EXTRACTED DATA -
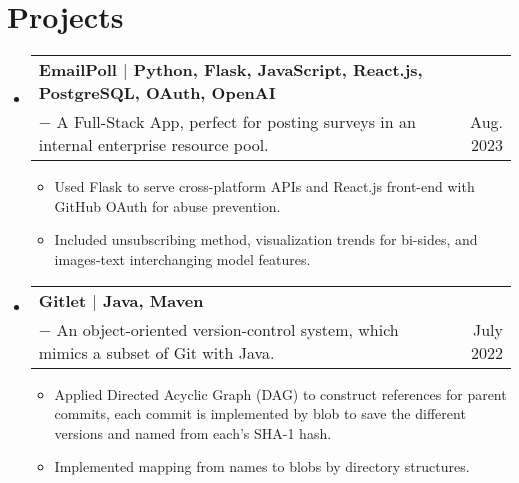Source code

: \documentclass[letterpaper,10pt]{article}
\makeatletter
\newcommand{\skill}[1]{\small{\textnormal{$|$ {#1}}}}
\newcommand{\resumeItem}[1]{
  \item\small{
    {#1 \vspace{-2pt}}
  }
}
\newcommand{\resumeProjectHeading}[3]{
    \item
    \begin{tabular*}{0.97\textwidth}{l@{\extracolsep{\fill}}r}
      \textbf{#1} \\
      \small#2 & \small #3 \\
    \end{tabular*}\vspace{-7pt}
}
\newcommand{\resumeSubHeadingListStart}{\begin{itemize}[leftmargin=0.15in, label={}]}
\newcommand{\resumeSubHeadingListEnd}{\end{itemize}}
\newcommand{\resumeItemListStart}{\begin{itemize}}
\newcommand{\resumeItemListEnd}{\end{itemize}\vspace{-5pt}}
\makeatother
\begin{document}
\section{Projects}
\resumeSubHeadingListStart

\resumeProjectHeading
{\textbf{EmailPoll} \skill{Python, Flask, JavaScript, React.js, PostgreSQL, OAuth, OpenAI}}
{$-$ A Full-Stack App, perfect for posting surveys in an internal enterprise resource pool.}
{Aug. 2023}
\resumeItemListStart
\resumeItem{Used Flask to serve cross-platform APIs and React.js front-end with GitHub OAuth for abuse prevention.}
\resumeItem{Included unsubscribing method, visualization trends for bi-sides, and images-text interchanging model features.}
\resumeItemListEnd

\resumeProjectHeading
{\textbf{Gitlet} \skill{Java, Maven}}
{$-$ An object-oriented version-control system, which mimics a subset of Git with Java.}
{July 2022}
\resumeItemListStart
\resumeItem{Applied Directed Acyclic Graph (DAG) to construct references for parent commits, each commit is implemented by blob to save the different versions and named from each's SHA-1 hash.}
\resumeItem{Implemented mapping from names to blobs by directory structures.}
\resumeItemListEnd
\resumeSubHeadingListEnd


%

\end{document}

PROMPT - Look through the material above and pick out each line holding the word "OAuth".

RESULT BELOW -
{\textbf{EmailPoll} \skill{Python, Flask, JavaScript, React.js, PostgreSQL, OAuth, OpenAI}}
\resumeItem{Used Flask to serve cross-platform APIs and React.js front-end with GitHub OAuth for abuse prevention.}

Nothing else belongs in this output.